Based on traffic analysis Lifts can be operated what is called Peak time Modes (Up Peak Mode or Down Peak Mode).A particular mode is set on the basis of traffic requirement (Up peak on start of day and Down Peak on day end).The lift on reaching the last called floor is directed back to lowest/highest floor and continue the operation for set time, rather than waiting at any floor.
We need to measure the performance on the basis of Quality and Quantity. Qualitative factors are like waiting time, amenities and design whereas Quantity includes the number of passengers lift can carry, top speed of lift etc. High capacity lifts take more space and require more energy, therefore its essential to optimise the capacity with design of the building; also more number of passengers would increase the round trip time. Therefore for greater capacity and high rise building greater speed lifts are preferred. For Optimisation of time for waiting for lift, total travel cycle should be considered
Increasing the Number of Lifts can reduce the Waiting time considerably but increasing the lifts have following constraints.
Cost constraint: lifts have once time buying cost as well as recurring O&M cost.
Infrastructure Constraint: require electricity to operate, load increases with no. of lifts, also some older versions require Machine rooms to operate lifts.
Space Constraint: lifts occupy otherwise usable area of the building.
Therefore one has to strike a balance between the number of lifts, capacity of lift and average waiting time. Optimising all three would be necessary.
Many engineers /designers with the help of computers are trying to formulate complex computer models which can give unrealistically precise predictions of our imprecise world.
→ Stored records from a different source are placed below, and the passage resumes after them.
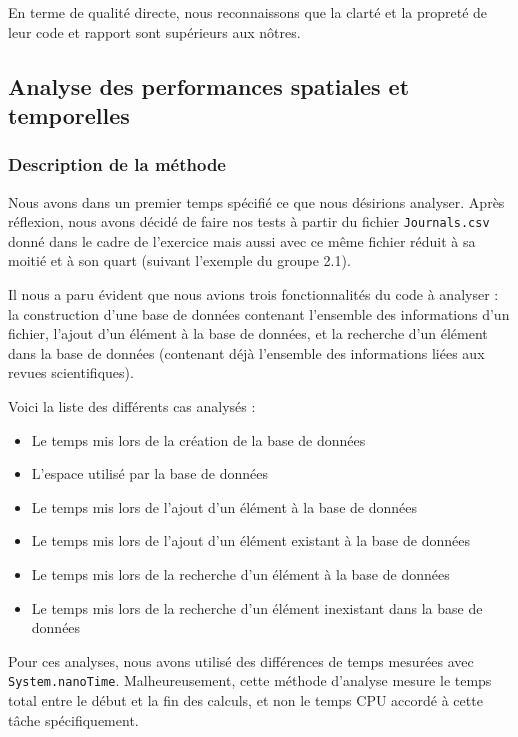 \documentclass[a4paper,10pt]{article}
\begin{document}
	En terme de qualité directe, nous reconnaissons que la clarté et la propreté de leur code et rapport sont supérieurs aux nôtres.

\subsection{Analyse des performances spatiales et temporelles}

\subsubsection{Description de la méthode}

	Nous avons dans un premier temps spécifié ce que nous désirions analyser. Après réflexion, nous avons décidé de faire nos tests à partir du fichier \texttt{Journals.csv} donné dans le cadre de l'exercice mais aussi avec ce même fichier réduit à sa moitié et à son quart (suivant l'exemple du groupe 2.1). 
	
	Il nous a paru évident que nous avions trois fonctionnalités du code à analyser : la construction d'une base de données contenant l'ensemble des informations d'un fichier, l'ajout d'un élément à la base de données, et la recherche d'un élément dans la base de données (contenant déjà l'ensemble des informations liées aux revues scientifiques).

Voici la liste des différents cas analysés :

\begin{itemize}
\item Le temps mis lors de la création de la base de données
\item L'espace utilisé par la base de données
\item Le temps mis lors de l'ajout d'un élément à la base de données
\item Le temps mis lors de l'ajout d'un élément existant à la base de données
\item Le temps mis lors de la recherche d'un élément à la base de données
\item Le temps mis lors de la recherche d'un élément inexistant dans la base de données
\end{itemize}
 
	Pour ces analyses, nous avons utilisé des différences de temps mesurées avec \texttt{System.nanoTime}. Malheureusement, cette méthode d'analyse mesure le temps total entre le début et la fin des calculs, et non le temps CPU accordé à cette tâche spécifiquement. 
	
\end{document}
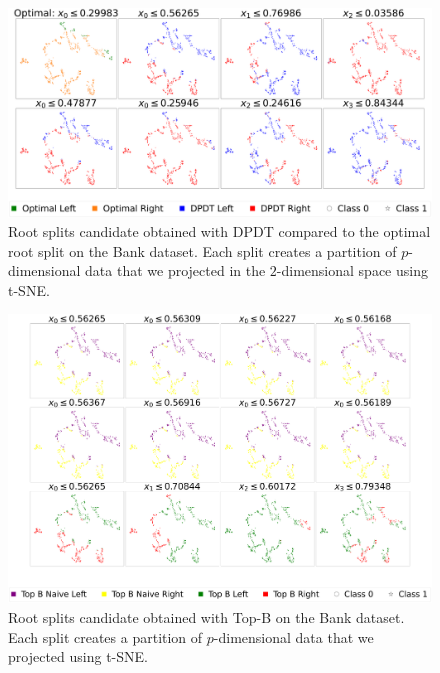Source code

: \begin{figure}
    \centering
    \includegraphics[width=1\linewidth]{images/figures/splits_tsne_combined.pdf}
    \caption{Root splits candidate obtained with DPDT compared to the optimal root split on the Bank dataset. Each split creates a partition of $p$-dimensional data that we projected in the $2$-dimensional space using t-SNE.}
    \label{fig:splits_dpdt}
\end{figure}
\begin{figure}
    \centering
    \includegraphics[width=1\linewidth]{images/figures/splits_tsne_combined_topk.pdf}
    \caption{Root splits candidate obtained with Top-B\cite{topk} on the Bank dataset. Each split creates a partition of $p$-dimensional data that we projected using t-SNE.}
    \label{fig:splits_topb}
\end{figure}


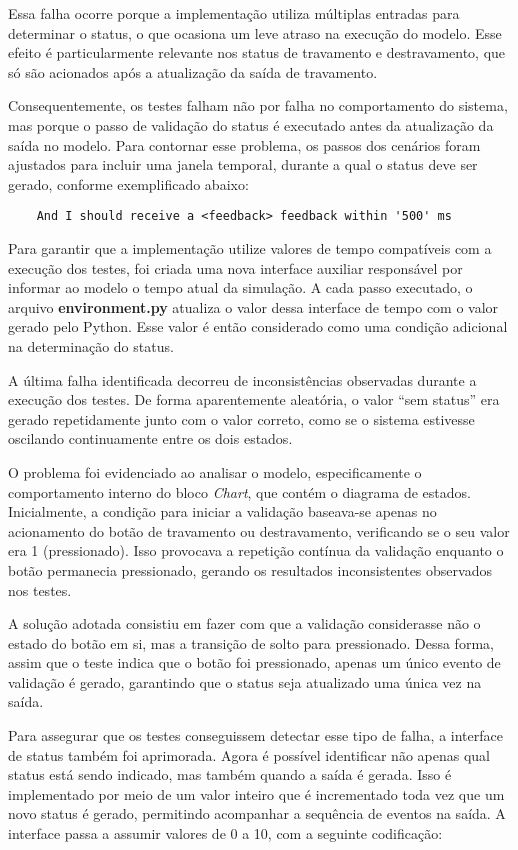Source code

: Essa falha ocorre porque a implementação utiliza múltiplas entradas para determinar o status, o que ocasiona um leve atraso na execução do modelo. Esse efeito é 
particularmente relevante nos status de travamento e destravamento, que só são acionados após a atualização da saída de travamento.

Consequentemente, os testes falham não por falha no comportamento do sistema, mas porque o passo de validação do status é executado antes da atualização da saída no 
modelo. Para contornar esse problema, os passos dos cenários foram ajustados para incluir uma janela temporal, durante a qual o status deve ser gerado, conforme 
exemplificado abaixo:

\begin{verbatim}
	And I should receive a <feedback> feedback within '500' ms
\end{verbatim}


Para garantir que a implementação utilize valores de tempo compatíveis com a execução dos testes, foi criada uma nova interface auxiliar responsável por informar ao 
modelo o tempo atual da simulação. A cada passo executado, o arquivo \textbf{environment.py} atualiza o valor dessa interface de tempo com o valor gerado pelo Python. 
Esse valor é então considerado como uma condição adicional na determinação do status.

A última falha identificada decorreu de inconsistências observadas durante a execução dos testes. De forma aparentemente aleatória, o valor ``sem status'' era gerado 
repetidamente junto com o valor correto, como se o sistema estivesse oscilando continuamente entre os dois estados.

O problema foi evidenciado ao analisar o modelo, especificamente o comportamento interno do bloco \textit{Chart}, que contém o diagrama de estados. Inicialmente, a 
condição para iniciar a validação baseava-se apenas no acionamento do botão de travamento ou destravamento, verificando se o seu valor era 1 (pressionado). Isso 
provocava a repetição contínua da validação enquanto o botão permanecia pressionado, gerando os resultados inconsistentes observados nos testes.

A solução adotada consistiu em fazer com que a validação considerasse não o estado do botão em si, mas a transição de solto para pressionado. Dessa forma, assim que o 
teste indica que o botão foi pressionado, apenas um único evento de validação é gerado, garantindo que o status seja atualizado uma única vez na saída.

Para assegurar que os testes conseguissem detectar esse tipo de falha, a interface de status também foi aprimorada. Agora é possível identificar não apenas qual status 
está sendo indicado, mas também quando a saída é gerada. Isso é implementado por meio de um valor inteiro que é incrementado toda vez que um novo status é gerado, 
permitindo acompanhar a sequência de eventos na saída. A interface passa a assumir valores de 0 a 10, com a seguinte codificação:

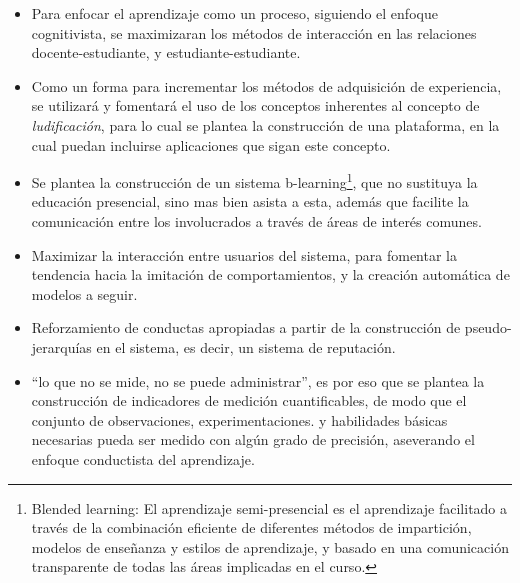 \begin{itemize}
\item Para enfocar el aprendizaje como un proceso, siguiendo el enfoque
cognitivista, se maximizaran los métodos de interacción en las relaciones
docente-estudiante, y estudiante-estudiante.
\item Como un forma para incrementar los métodos de adquisición de experiencia,
se utilizará y fomentará el uso de los conceptos inherentes al concepto de 
\emph{ludificación}, para lo cual se plantea la construcción de una plataforma,
en la cual puedan incluirse aplicaciones que sigan este concepto.
\item Se plantea la construcción de un sistema b-learning\footnote{Blended
learning: El aprendizaje semi-presencial es el aprendizaje facilitado a través
de la combinación eficiente de diferentes métodos de impartición, modelos de
enseñanza y estilos de aprendizaje, y basado en una comunicación transparente
de todas las áreas implicadas en el curso.}, que no sustituya la educación
presencial, sino mas bien asista a esta, además que facilite la comunicación
entre los involucrados a través de áreas de interés comunes.
\item Maximizar la interacción entre usuarios del sistema, para fomentar la
tendencia hacia la imitación de comportamientos, y la creación automática de
modelos a seguir.
\item Reforzamiento de conductas apropiadas a partir de la construcción de
pseudo-jerarquías en el sistema, es decir, un sistema de reputación.
\item ``lo que no se mide, no se puede administrar''\cite{Silva}, es por eso que
se plantea la construcción de indicadores de medición cuantificables, de modo
que el conjunto de observaciones, experimentaciones. y habilidades básicas
necesarias pueda ser medido con algún grado de precisión, aseverando el enfoque
conductista del aprendizaje.
\end{itemize}
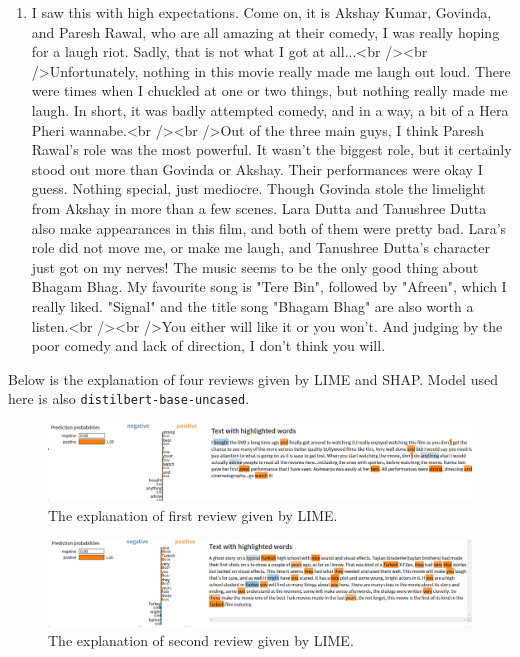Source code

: \documentclass{article}[12pt]
\begin{document}
\begin{enumerate}
	\item I saw this with high expectations. Come on, it is Akshay Kumar, Govinda, and Paresh Rawal, who are all amazing at their comedy, I was really hoping for a laugh riot. Sadly, that is not what I got at all...<br /><br />Unfortunately, nothing in this movie really made me laugh out loud. There were times when I chuckled at one or two things, but nothing really made me laugh. In short, it was badly attempted comedy, and in a way, a bit of a Hera Pheri wannabe.<br /><br />Out of the three main guys, I think Paresh Rawal's role was the most powerful. It wasn't the biggest role, but it certainly stood out more than Govinda or Akshay. Their performances were okay I guess. Nothing special, just mediocre. Though Govinda stole the limelight from Akshay in more than a few scenes. Lara Dutta and Tanushree Dutta also make appearances in this film, and both of them were pretty bad. Lara's role did not move me, or make me laugh, and Tanushree Dutta's character just got on my nerves! The music seems to be the only good thing about Bhagam Bhag. My favourite song is "Tere Bin", followed by "Afreen", which I really liked. "Signal" and the title song "Bhagam Bhag" are also worth a listen.<br /><br />You either will like it or you won't. And judging by the poor comedy and lack of direction, I don't think you will.
	
\end{enumerate}

Below is the explanation of four reviews given by LIME and SHAP. Model used here is also \texttt{distilbert-base-uncased}. 

\begin{figure}[htbp]
	\centering
	\includegraphics[width=\linewidth]{figure/lime-imdb-1}
	\caption{The explanation of first review given by LIME.}
	\label{fig:lime-imdb-1}
\end{figure}

\begin{figure}[htbp]
	\centering
	\includegraphics[width=\linewidth]{figure/lime-imdb-2}
	\caption{The explanation of second review given by LIME.}
	\label{fig:lime-imdb-2}
\end{figure}
\end{document}
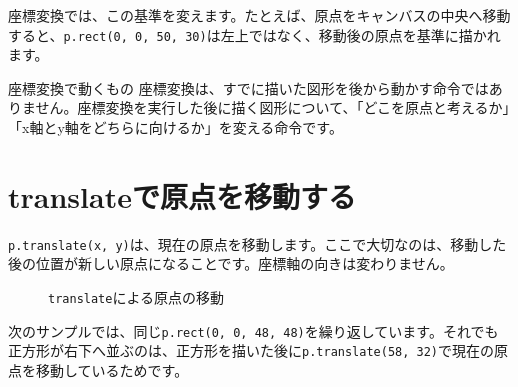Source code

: 座標変換では、この基準を変えます。たとえば、原点をキャンバスの中央へ移動すると、\texttt{p.rect(0, 0, 50, 30)}は左上ではなく、移動後の原点を基準に描かれます。

\begin{pointbox}{座標変換で動くもの}
座標変換は、すでに描いた図形を後から動かす命令ではありません。座標変換を実行した後に描く図形について、「どこを原点と考えるか」「x軸とy軸をどちらに向けるか」を変える命令です。
\end{pointbox}

\section{translateで原点を移動する}

\texttt{p.translate(x, y)}は、現在の原点を移動します。ここで大切なのは、移動した後の位置が新しい原点になることです。座標軸の向きは変わりません。

\begin{figure}[htbp]
    \centering
    \caption{\texttt{translate}による原点の移動}
    \label{fig:chapter09-translate-axis}
\end{figure}

次のサンプルでは、同じ\texttt{p.rect(0, 0, 48, 48)}を繰り返しています。それでも正方形が右下へ並ぶのは、正方形を描いた後に\texttt{p.translate(58, 32)}で現在の原点を移動しているためです。

\begin{listing}[htbp]
\inputminted{ts}{typescript-p5/listings/chapter09/translated-squares.ts}
\caption{\texttt{translate}で原点を移動しながら正方形を描く（\texttt{chapter09/translated-squares.ts}）}
\label{lst:chapter09-translated-squares}
\end{listing}

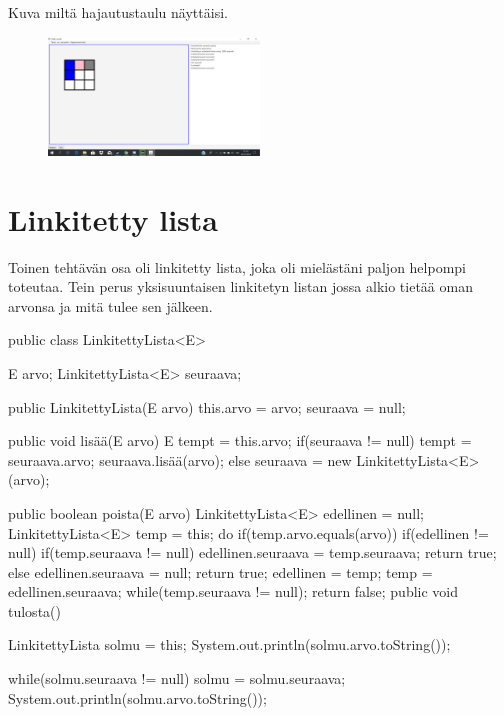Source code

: Kuva miltä hajautustaulu näyttäisi.



\begin{figure}
\centering \includegraphics[width=0.5\textwidth]{kuvat/Hajautustaulu}
\label{Hajautustaulu} 
\end{figure}



\section{Linkitetty lista}

\label{Linkitetty lista}
 Toinen tehtävän osa oli linkitetty lista, joka oli mielästäni paljon helpompi toteutaa. Tein perus yksisuuntaisen linkitetyn listan 
 jossa alkio tietää oman arvonsa ja mitä tulee sen jälkeen.
 \begin{javacode}
 
 public class LinkitettyLista<E> {
	E arvo;
	LinkitettyLista<E> seuraava;
	
	public LinkitettyLista(E arvo) {
		this.arvo = arvo;
		seuraava = null;
	}
	
	public void lisää(E arvo) {
		E tempt = this.arvo;
			if(seuraava != null) {
				tempt = seuraava.arvo;
				seuraava.lisää(arvo);			}
			else {
				seuraava = new LinkitettyLista<E>(arvo);
		}
	}
		
				
	
	public boolean poista(E arvo) {
		LinkitettyLista<E> edellinen = null;
		LinkitettyLista<E> temp = this;
		do {
			if(temp.arvo.equals(arvo)) {
				if(edellinen != null) {
					if(temp.seuraava != null) {
						edellinen.seuraava = temp.seuraava;
						return true;
					}else {
						edellinen.seuraava = null;
						return true;
					}
				}
			}
			edellinen = temp;
			temp = edellinen.seuraava;
		}
		while(temp.seuraava != null);
		return false;
	}
	public void tulosta() {
		LinkitettyLista solmu = this;
		System.out.println(solmu.arvo.toString());
		
		while(solmu.seuraava != null) {
			solmu = solmu.seuraava;
			System.out.println(solmu.arvo.toString());
		}
	}
}
    
\end{javacode}

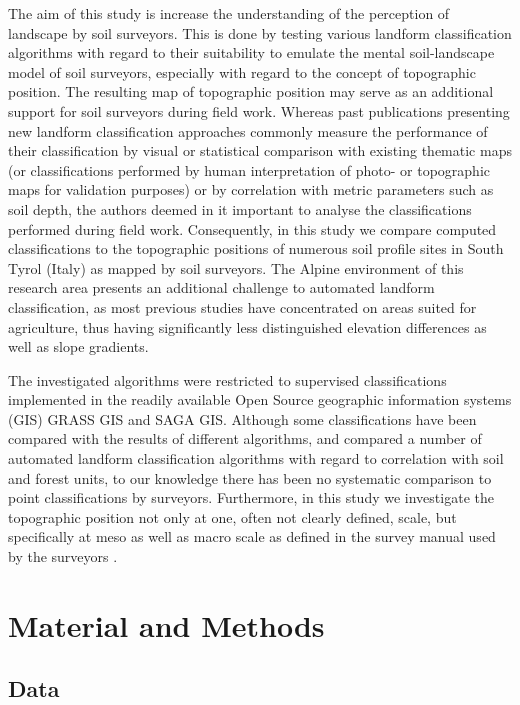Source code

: \documentclass[preprint,12pt,authoryear]{elsarticle}
\begin{document}
The aim of this study is increase the understanding of the perception of landscape by soil surveyors. This is done by testing various landform classification algorithms with regard to their suitability to emulate the mental soil-landscape model of soil surveyors, especially with regard to the concept of topographic position. The resulting map of topographic position may serve as an additional support for soil surveyors during field work. Whereas past publications presenting new landform classification approaches commonly measure the performance of their classification by visual or statistical comparison with existing thematic maps (or classifications performed by human interpretation of photo- or topographic maps for validation purposes) or by correlation with metric parameters such as soil depth, the authors deemed in it important to analyse the classifications performed during field work. Consequently, in this study we compare computed classifications to the topographic positions of numerous soil profile sites in South Tyrol (Italy) as mapped by soil surveyors. The Alpine environment of this research area presents an additional challenge to automated landform classification, as most previous studies have concentrated on areas suited for agriculture, thus having significantly less distinguished elevation differences as well as slope gradients.

The investigated algorithms were restricted to supervised classifications implemented in the readily available Open Source geographic information systems (GIS) GRASS GIS \citep{GRASS_GIS_software} and SAGA GIS\citep{conrad2015system}.  Although some classifications have been compared with the results of different algorithms, and \cite{Barka2011} compared a number of automated landform classification algorithms with regard to correlation with soil and forest units, to our knowledge there has been no systematic comparison to point classifications by surveyors. Furthermore, in this study we investigate the topographic position not only at one, often not clearly defined, scale, but specifically at meso as well as macro scale as defined in the survey manual used by the surveyors \citep{Englisch1998}.

\section{Material and Methods}
\subsection{Data}
\end{document}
For any such model to give us good results the input is required to be accurate, which for this case can be bit difficult. But it is possible to deduce the effects on lift service of any Passenger Lift traffic flow in existing building and applying the logics from same to predict for a new building or measured in an existing building and applying the corrections. Therefore hiring a good consultant with vast experience can also serve the purpose and will at least not make elevator a bottle neck for your high rise transport.